Specific comments on weaknesses of the article and what could be improved:
Major points - none
Minor points
1. Please, state the limitations of the study
2. Could you please discuss the clinical implications of the results
Author Response
Minor points
- Please, state the limitations of the study.
Answers:
Thanks for the suggestion. Our study only analyzed the RNA stability in Nsun6 KO tissues. Although data from HAP1 cells suggested that Nsun6 KO is not likely to affect the transportation and translation of its target genes, we still lack conclusive data to prove this point in mouse tissues, which we state at the end of the 4th paragraph of the discussion.

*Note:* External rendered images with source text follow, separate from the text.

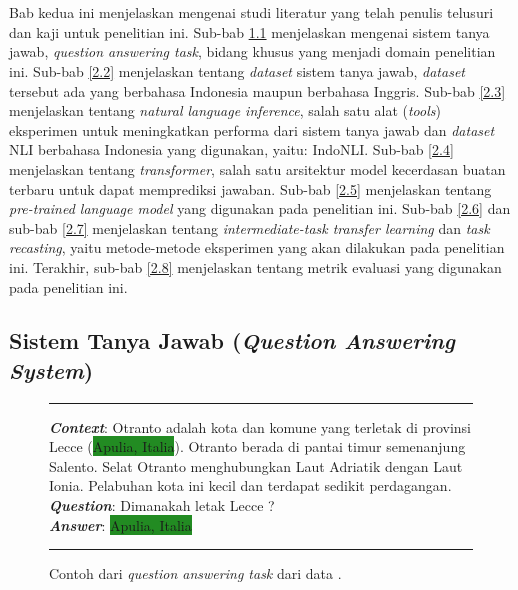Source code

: \chapter{\babDua}
\label{bab:2}
Bab kedua ini menjelaskan mengenai studi literatur yang telah penulis telusuri dan kaji untuk penelitian ini. Sub-bab \ref{2.1} menjelaskan mengenai sistem tanya jawab, \emph{question answering task}, bidang khusus yang menjadi domain penelitian ini. Sub-bab \ref{2.2} menjelaskan tentang \emph{dataset} sistem tanya jawab, \emph{dataset} tersebut ada yang berbahasa Indonesia maupun berbahasa Inggris. Sub-bab \ref{2.3} menjelaskan tentang \emph{natural language inference}, salah satu alat (\emph{tools}) eksperimen untuk meningkatkan performa dari sistem tanya jawab dan \emph{dataset} NLI berbahasa Indonesia yang digunakan, yaitu: IndoNLI. Sub-bab \ref{2.4} menjelaskan tentang \emph{transformer}, salah satu arsitektur model kecerdasan buatan terbaru untuk dapat memprediksi jawaban. Sub-bab \ref{2.5} menjelaskan tentang \emph{pre-trained language model} yang digunakan pada penelitian ini. Sub-bab \ref{2.6} dan sub-bab \ref{2.7} menjelaskan tentang \emph{intermediate-task transfer learning} dan \emph{task recasting}, yaitu metode-metode eksperimen yang akan dilakukan pada penelitian ini. Terakhir, sub-bab \ref{2.8} menjelaskan tentang metrik evaluasi yang digunakan pada penelitian ini.

\section{Sistem Tanya Jawab (\emph{Question Answering System})}
\label{2.1}

\begin{figure}[h]
\vspace{3pt}
\hrule
\vspace{3pt}

\textbf{\emph{Context}}: Otranto adalah kota dan komune yang terletak di  \colorbox{BurntOrange}{provinsi Lecce} (\colorbox{ForestGreen}{Apulia, Italia}). Otranto berada di pantai timur semenanjung Salento. Selat Otranto menghubungkan Laut Adriatik dengan Laut Ionia. Pelabuhan kota ini kecil dan terdapat sedikit perdagangan.\\

\textbf{\emph{Question}}: \colorbox{BurntOrange}{Dimanakah letak Lecce ?}\\

\textbf{\emph{Answer}}:  \colorbox{ForestGreen}{Apulia, Italia}

\vspace{3pt}
\hrule
\vspace{3pt}
\centering
\caption{Contoh dari \emph{question answering task} dari data \citep{putri-oh-2022-idk}.}
\end{figure}

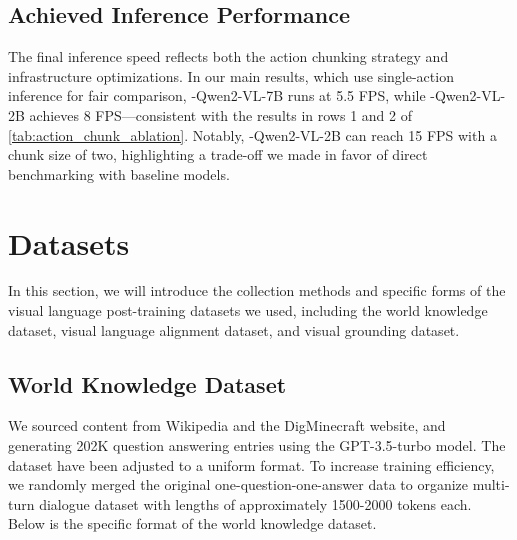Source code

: \subsection*{Achieved Inference Performance}
The final inference speed reflects both the action chunking strategy and infrastructure optimizations. In our main results, which use single-action inference for fair comparison, \model-Qwen2-VL-7B runs at 5.5 FPS, while \model-Qwen2-VL-2B achieves 8 FPS—consistent with the results in rows 1 and 2 of \autoref{tab:action_chunk_ablation}. Notably, \model-Qwen2-VL-2B can reach 15 FPS with a chunk size of two, highlighting a trade-off we made in favor of direct benchmarking with baseline models.

\section{Datasets}\label{app:training_datasets}

In this section, we will introduce the collection methods and specific forms of the visual language post-training datasets we used, including the world knowledge dataset, visual language alignment dataset, and visual grounding dataset.


\subsection{World Knowledge Dataset}

We sourced content from Wikipedia and the DigMinecraft website, and generating 202K question answering entries using the GPT-3.5-turbo model. The dataset have been adjusted to a uniform format. To increase training efficiency, we randomly merged the original one-question-one-answer data to organize multi-turn dialogue dataset with lengths of approximately 1500-2000 tokens each. Below is the specific format of the world knowledge dataset.


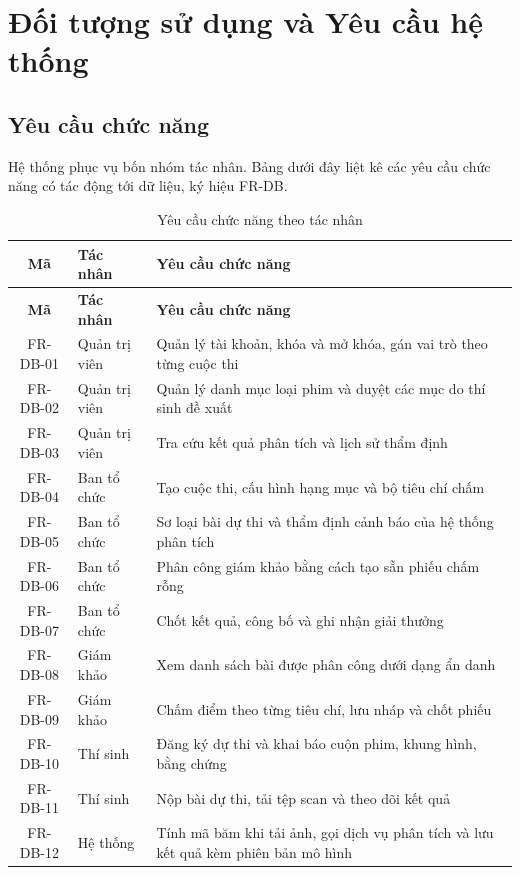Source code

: \section{Đối tượng sử dụng và Yêu cầu hệ thống}

\subsection{Yêu cầu chức năng}

Hệ thống phục vụ bốn nhóm tác nhân. Bảng dưới đây liệt kê các yêu cầu chức năng có tác động tới dữ liệu, ký hiệu FR-DB.


\begin{longtable}{|c|p{2.6cm}|p{8.6cm}|}
\caption{Yêu cầu chức năng theo tác nhân} \\
\hline
\textbf{Mã} & \textbf{Tác nhân} & \textbf{Yêu cầu chức năng} \\ \hline
\endfirsthead
\hline
\textbf{Mã} & \textbf{Tác nhân} & \textbf{Yêu cầu chức năng} \\ \hline
\endhead
FR-DB-01 & Quản trị viên & Quản lý tài khoản, khóa và mở khóa, gán vai trò theo từng cuộc thi \\ \hline
FR-DB-02 & Quản trị viên & Quản lý danh mục loại phim và duyệt các mục do thí sinh đề xuất \\ \hline
FR-DB-03 & Quản trị viên & Tra cứu kết quả phân tích và lịch sử thẩm định \\ \hline
FR-DB-04 & Ban tổ chức & Tạo cuộc thi, cấu hình hạng mục và bộ tiêu chí chấm \\ \hline
FR-DB-05 & Ban tổ chức & Sơ loại bài dự thi và thẩm định cảnh báo của hệ thống phân tích \\ \hline
FR-DB-06 & Ban tổ chức & Phân công giám khảo bằng cách tạo sẵn phiếu chấm rỗng \\ \hline
FR-DB-07 & Ban tổ chức & Chốt kết quả, công bố và ghi nhận giải thưởng \\ \hline
FR-DB-08 & Giám khảo & Xem danh sách bài được phân công dưới dạng ẩn danh \\ \hline
FR-DB-09 & Giám khảo & Chấm điểm theo từng tiêu chí, lưu nháp và chốt phiếu \\ \hline
FR-DB-10 & Thí sinh & Đăng ký dự thi và khai báo cuộn phim, khung hình, bằng chứng \\ \hline
FR-DB-11 & Thí sinh & Nộp bài dự thi, tải tệp scan và theo dõi kết quả \\ \hline
FR-DB-12 & Hệ thống & Tính mã băm khi tải ảnh, gọi dịch vụ phân tích và lưu kết quả kèm phiên bản mô hình \\ \hline
\end{longtable}


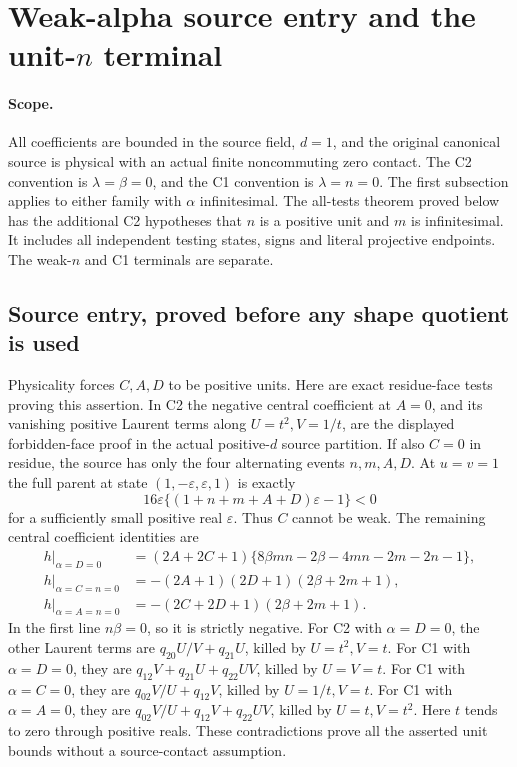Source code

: \section{Weak-alpha source entry and the unit-\(n\) terminal}
\label{sec:new-weak-alpha-unit-n}

\paragraph{Scope.}
All coefficients are bounded in the source field, \(d=1\), and the
original canonical source is physical with an actual finite noncommuting
zero contact. The C2 convention is \(\lambda=\beta=0\), and the C1
convention is \(\lambda=n=0\). The first subsection applies to either
family with \(\alpha\) infinitesimal. The all-tests theorem proved below
has the additional C2 hypotheses that \(n\) is a positive unit and \(m\)
is infinitesimal. It includes all independent testing states, signs and
literal projective endpoints. The weak-\(n\) and C1 terminals are separate.

\subsection{Source entry, proved before any shape quotient is used}

Physicality forces \(C,A,D\) to be positive units. Here are exact
residue-face tests proving this assertion. In C2 the negative central
coefficient at \(A=0\), and its vanishing positive Laurent terms along
\(U=t^2,V=1/t\), are the displayed forbidden-face proof in the actual
positive-\(d\) source partition. If also \(C=0\) in residue, the source
has only the four alternating events \(n,m,A,D\). At \(u=v=1\) the full
parent at state \((1,-\varepsilon,\varepsilon,1)\) is exactly
\[
 16\varepsilon\{(1+n+m+A+D)\varepsilon-1\}<0
 \tag{WA1}
\]
for a sufficiently small positive real \(\varepsilon\).
Thus \(C\) cannot be weak. The remaining central coefficient identities
are
\[
\begin{aligned}
h|_{\alpha=D=0}
 &=(2A+2C+1)\{8\beta mn-2\beta-4mn-2m-2n-1\},\\
h|_{\alpha=C=n=0}
 &=-(2A+1)(2D+1)(2\beta+2m+1),\\
h|_{\alpha=A=n=0}
 &=-(2C+2D+1)(2\beta+2m+1).
\end{aligned}\tag{WA2}
\]
In the first line \(n\beta=0\), so it is strictly negative. For C2
with \(\alpha=D=0\), the other Laurent terms are
\(q_{20}U/V+q_{21}U\), killed by \(U=t^2,V=t\).
For C1 with \(\alpha=D=0\), they are
\(q_{12}V+q_{21}U+q_{22}UV\), killed by \(U=V=t\).
For C1 with \(\alpha=C=0\), they are \(q_{02}V/U+q_{12}V\),
killed by \(U=1/t,V=t\). For C1 with \(\alpha=A=0\), they are
\(q_{02}V/U+q_{12}V+q_{22}UV\), killed by \(U=t,V=t^2\).
Here \(t\) tends to zero through positive reals. These contradictions
prove all the asserted unit bounds without a source-contact assumption.

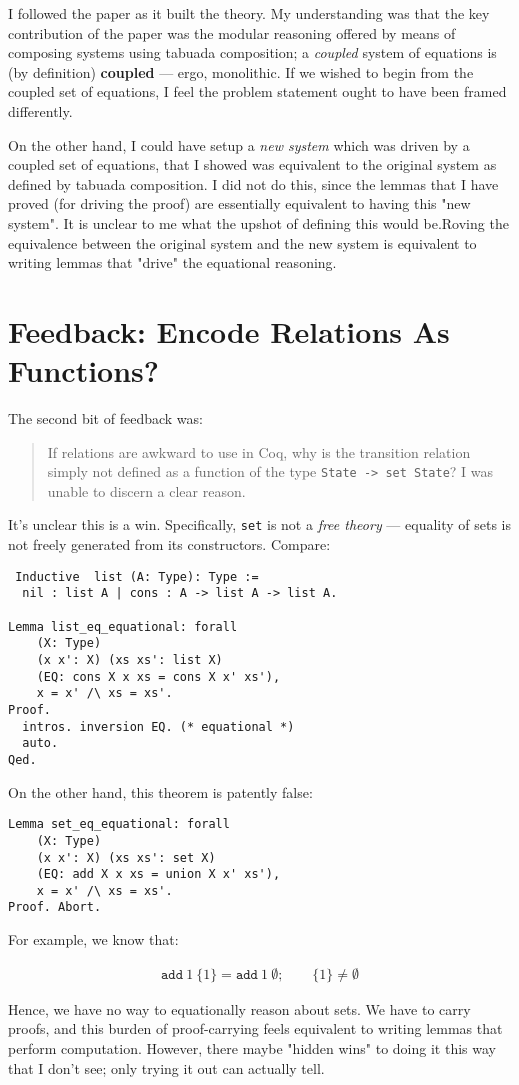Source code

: \documentclass{article}
\begin{document}
I followed the paper as it built the theory. My understanding was that
the key contribution of the paper was the modular reasoning offered by means
of composing systems using tabuada composition; a \emph{coupled} system of equations
is (by definition) \textbf{coupled} ---  ergo, monolithic. If we wished to begin from the coupled set of equations, I feel the problem
statement ought to have been framed differently.

On the other hand, I could have setup a  \emph{new system} which was driven by
a coupled set of equations, that I showed was equivalent to the original system
as defined by tabuada composition. I did not do this, since the lemmas
that I have proved (for driving the proof) are essentially equivalent
to having this "new system". It is unclear to me what the upshot of defining
this would be.Roving the equivalence between the original system and the new
system is equivalent to writing lemmas that "drive" the equational reasoning.



\section{Feedback: Encode Relations As Functions?}
The second bit of feedback was:

\begin{quote}
If relations are awkward to use in Coq, why
is the transition relation simply not defined
as a function of the type \texttt{State -> set State}?
I was unable to discern a clear reason.
\end{quote}

It's unclear this is a win. Specifically, \texttt{set} 
is not a \emph{free theory} --- equality of sets is not
freely generated from its constructors. Compare:

\begin{verbatim}
 Inductive  list (A: Type): Type :=
  nil : list A | cons : A -> list A -> list A.

Lemma list_eq_equational: forall
    (X: Type)
    (x x': X) (xs xs': list X)
    (EQ: cons X x xs = cons X x' xs'),
    x = x' /\ xs = xs'.
Proof.
  intros. inversion EQ. (* equational *)
  auto.
Qed.
\end{verbatim}

On the other hand, this theorem is patently false:

\begin{verbatim}
Lemma set_eq_equational: forall
    (X: Type)
    (x x': X) (xs xs': set X)
    (EQ: add X x xs = union X x' xs'),
    x = x' /\ xs = xs'.
Proof. Abort.
\end{verbatim}

For example, we know that:

\begin{align*}
\texttt{add}~ 1~ \{ 1 \} = \texttt{add}~1 ~\emptyset; \qquad \{ 1 \} \neq \emptyset
\end{align*}

Hence, we have no way to equationally reason about sets. We have
to carry proofs, and this burden of proof-carrying feels
equivalent to writing lemmas that perform computation. However,
there maybe "hidden wins" to doing it this way that I don't see; only trying
it out can actually tell.
\end{document}

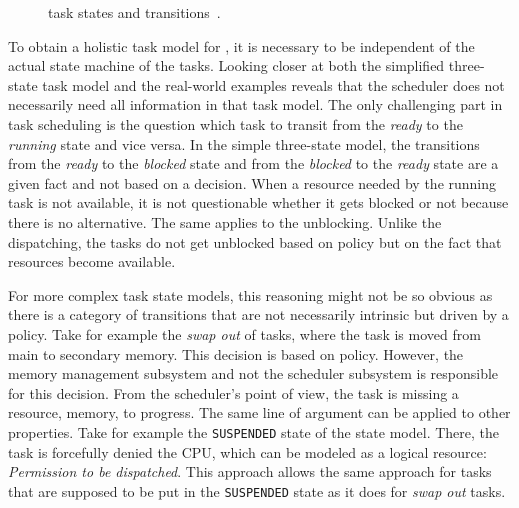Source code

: \begin{figure}[t!]\centering
	\caption[\uitron{} task states and transitions]{\uitron{} task states and transitions~\cite[54]{uITRON}.}%
	\label{fig:intro:uitron}
\end{figure}

To obtain a holistic task model for \cobas{}, it is necessary to be independent of the actual state machine of the tasks. Looking closer at both the simplified three-state task model and the real-world examples reveals that the scheduler does not necessarily need all information in that task model. The only challenging part in task scheduling is the question which task to transit from the \emph{ready} to the \emph{running} state and vice versa. In the simple three-state model, the transitions from the \emph{ready} to the \emph{blocked} state and from the \emph{blocked} to the \emph{ready} state are a given fact and not based on a decision. When a resource needed by the running task is not available, it is not questionable whether it gets blocked or not because there is no alternative. The same applies to the unblocking. Unlike the dispatching, the tasks do not get unblocked based on policy but on the fact that resources become available.

For more complex task state models, this reasoning might not be so obvious as there is a category of transitions that are not necessarily intrinsic but driven by a policy. Take for example the \emph{swap out} of tasks, where the task is moved from main to secondary memory. This decision is based on policy. However, the memory management subsystem and not the scheduler subsystem is responsible for this decision. From the scheduler's point of view, the task is missing a resource, \ie{} memory, to progress. The same line of argument can be applied to other properties. Take for example the \texttt{SUSPENDED} state of the \uitron{} state model. There, the task is forcefully denied the CPU, which can be modeled as a logical resource: \emph{Permission to be dispatched}. This approach allows the same approach for tasks that are supposed to be put in the \texttt{SUSPENDED} state as it does for \emph{swap out} tasks.


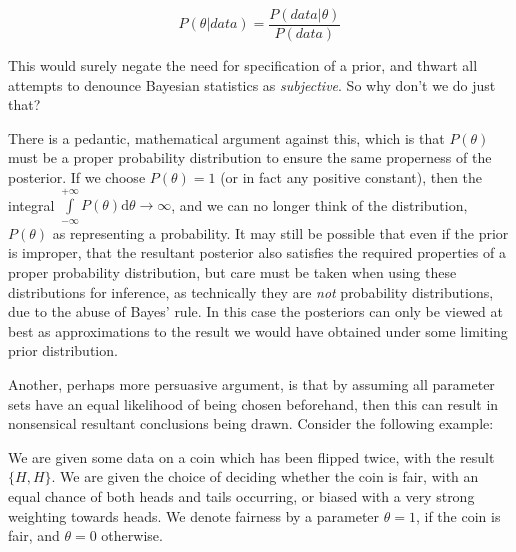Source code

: \documentclass[11pt,fullpage]{book}
\begin{document}
\begin{equation}
P(\theta|data) = \frac{P(data|\theta)} {P(data)}
\end{equation}\label{eq:Prior_BayesNormalisedLikelihood}


This would surely negate the need for specification of a prior, and thwart all attempts to denounce Bayesian statistics as \textit{subjective}. So why don't we do just that? 

There is a pedantic, mathematical argument against this, which is that $P(\theta)$ must be a proper probability distribution to ensure the same properness of the posterior. If we choose $P(\theta) = 1$ (or in fact any positive constant), then the integral $\int\limits_{-\infty}^{+\infty}P(\theta)\mathrm{d}\theta\rightarrow\infty$, and we can no longer think of the distribution, $P(\theta)$ as representing a probability. It may still be possible that even if the prior is improper, that the resultant posterior also satisfies the required properties of a proper probability distribution, but care must be taken when using these distributions for inference, as technically they are \textit{not} probability distributions, due to the abuse of Bayes' rule. In this case the posteriors can only be viewed at best as approximations to the result we would have obtained under some limiting prior distribution.

Another, perhaps more persuasive argument, is that by assuming all parameter sets have an equal likelihood of being chosen beforehand, then this can result in nonsensical resultant conclusions being drawn. Consider the following example: 

We are given some data on a coin which has been flipped twice, with the result $\{H,H\}$. We are given the choice of deciding whether the  coin is fair, with an equal chance of both heads and tails occurring, or biased with a very strong weighting towards heads. We denote fairness by a parameter $\theta=1$, if the coin is fair, and $\theta=0$ otherwise.
\end{document}

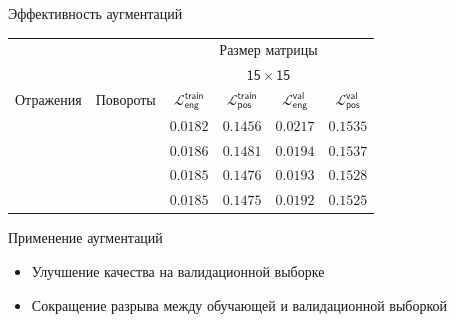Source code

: \documentclass[9pt]{beamer}
\newcommand{\cmark}{\ding{51}}
\newcommand{\xmark}{\ding{55}}
\begin{document}
\begin{frame}{Эффективность аугментаций}
    \begin{table}
        \footnotesize
        \centering
        \begin{tabular}{cc|cccc}
            \toprule
            {} & {} & \multicolumn{4}{c}{\textsf{Размер матрицы}} \\
            \cmidrule(lr){3-6}
            {} & {} & \multicolumn{4}{c}{$\mathsf{15 \times 15}$} \\
            \midrule
            \textsf{Отражения} & \textsf{Повороты} & $\mathcal{L}_{\mathsf{eng}}^{\mathsf{train}}$ & $\mathcal{L}_{\mathsf{pos}}^{\mathsf{train}}$ & $\mathcal{L}_{\mathsf{eng}}^{\mathsf{val}}$ & $\mathcal{L}_{\mathsf{pos}}^{\mathsf{val}}$ \\
            \midrule
            \xmark & \xmark & $\mathsf{0.0182}$ & $\mathsf{0.1456}$ & $\mathsf{0.0217}$ & $\mathsf{0.1535}$ \\
            \cmark & \xmark & $\mathsf{0.0186}$ & $\mathsf{0.1481}$ & $\mathsf{0.0194}$ & $\mathsf{0.1537}$ \\
            \xmark & \cmark & $\mathsf{0.0185}$ & $\mathsf{0.1476}$ & $\mathsf{0.0193}$ & $\mathsf{0.1528}$ \\
            \cmark & \cmark & $\mathsf{0.0185}$ & $\mathsf{0.1475}$ & $\mathsf{0.0192}$ & $\mathsf{0.1525}$ \\        
            
            \bottomrule
        \end{tabular}
    \end{table}

    \begin{block}{Применение аугментаций}
        \begin{itemize}
            \item Улучшение качества на валидационной выборке
            \item Сокращение разрыва между обучающей и валидационной выборкой
        \end{itemize}
    \end{block}
\end{frame}
\end{document}
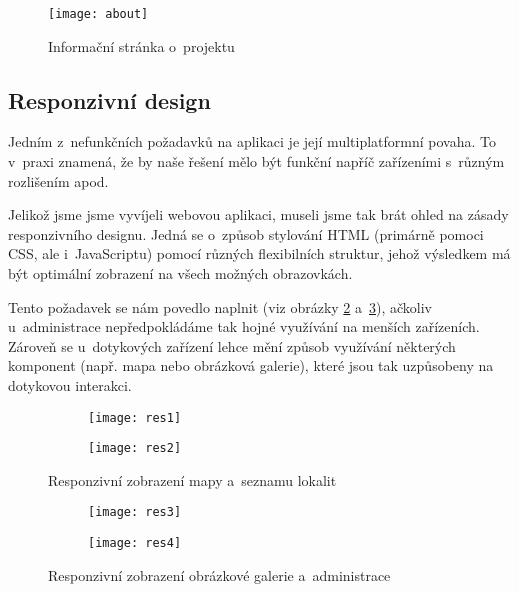 \begin{figure}
    \centering
    \texttt{[image: about]}  
    \caption{Informační stránka o~projektu}
    \label{about}
\end{figure}

\hypertarget{responzivnuxed-design}{%
\subsection{Responzivní design}\label{responzivnuxed-design}}

Jedním z~nefunkčních požadavků na aplikaci je její multiplatformní povaha. To v~praxi znamená, že by naše řešení mělo být funkční napříč zařízeními s~různým rozlišením apod.

Jelikož jsme jsme vyvíjeli webovou aplikaci, museli jsme tak brát ohled na zásady responzivního designu. Jedná se o~způsob stylování HTML (primárně pomoci CSS, ale i~JavaScriptu) pomocí různých flexibilních struktur, jehož výsledkem má být optimální zobrazení na všech možných obrazovkách.

Tento požadavek se nám povedlo naplnit (viz obrázky \ref{resA} a~\ref{resB}), ačkoliv u~administrace nepředpokládáme tak hojné využívání na menších zařízeních. Zároveň se u~dotykových zařízení lehce mění způsob využívání některých komponent (např. mapa nebo obrázková galerie), které jsou tak uzpůsobeny na dotykovou interakci.

\begin{figure}
  \begin{subfigure}[b]{0.4\textwidth}
    \texttt{[image: res1]}
  \end{subfigure}
  \hfill
  \begin{subfigure}[b]{0.4\textwidth}
    \texttt{[image: res2]}
  \end{subfigure}
  \caption{Responzivní zobrazení mapy a~seznamu lokalit}
  \label{resA}
\end{figure}

\begin{figure}
  \begin{subfigure}[b]{0.4\textwidth}
    \texttt{[image: res3]}
  \end{subfigure}
  \hfill
  \begin{subfigure}[b]{0.4\textwidth}
    \texttt{[image: res4]}
  \end{subfigure}
  \caption{Responzivní zobrazení obrázkové galerie a~administrace}
  \label{resB}
\end{figure}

- Could you please discuss the clinical implications of the results.
Answers:
Thanks for the suggestion. Our data demonstrated that Nsun6 KO does not affect the development of the mouse, and, therefore, should not be associated with genetic disease. Based on the phenotypes we observed in antibody immune response, we could only speculate that it may be involved in some immune-related diseases, which requires further investigation. To explore other potential involvement of Nsun6 in diseases, we should perform a more comprehensive analysis of the KO mice to understand whether Nsun6 is involved in other critical biological processes.
Round 2
Reviewer 1 Report
My assessment of the manuscript is unchanged. The fact that the loss of Nsun6 has no physiological effect in the mouse, unlike Nsun2, suggests that either its physiological effect is minimal or that it is redundant with one or more other Nsun proteins. The authors mention that Nsun6 appears to be biochemically distinct, in the sense that it has apparently unique methylation sites in the genome but this does not answer the question whether those sites are themselves essential for some physiological effect. If that were the case then one would expect the knockout of Nsun6 to have a measurable physiological effect, which it doesn't. That suggests that the specific Nsun6 methylation sites are not essential for whatever role the protein plays in the cell. It remains true that the authors should consider looking for synthetic phenotypes between the Nsun6 knockout mutant and mutants of other Nsun protein genes. For example, the lack of Nsun6 might intensify the phenotype resulting from the lack of the Nsun2 protein. Or, the mice lacking Nsun6 and another apparently inessential Nsun protein might display a novel phenotype.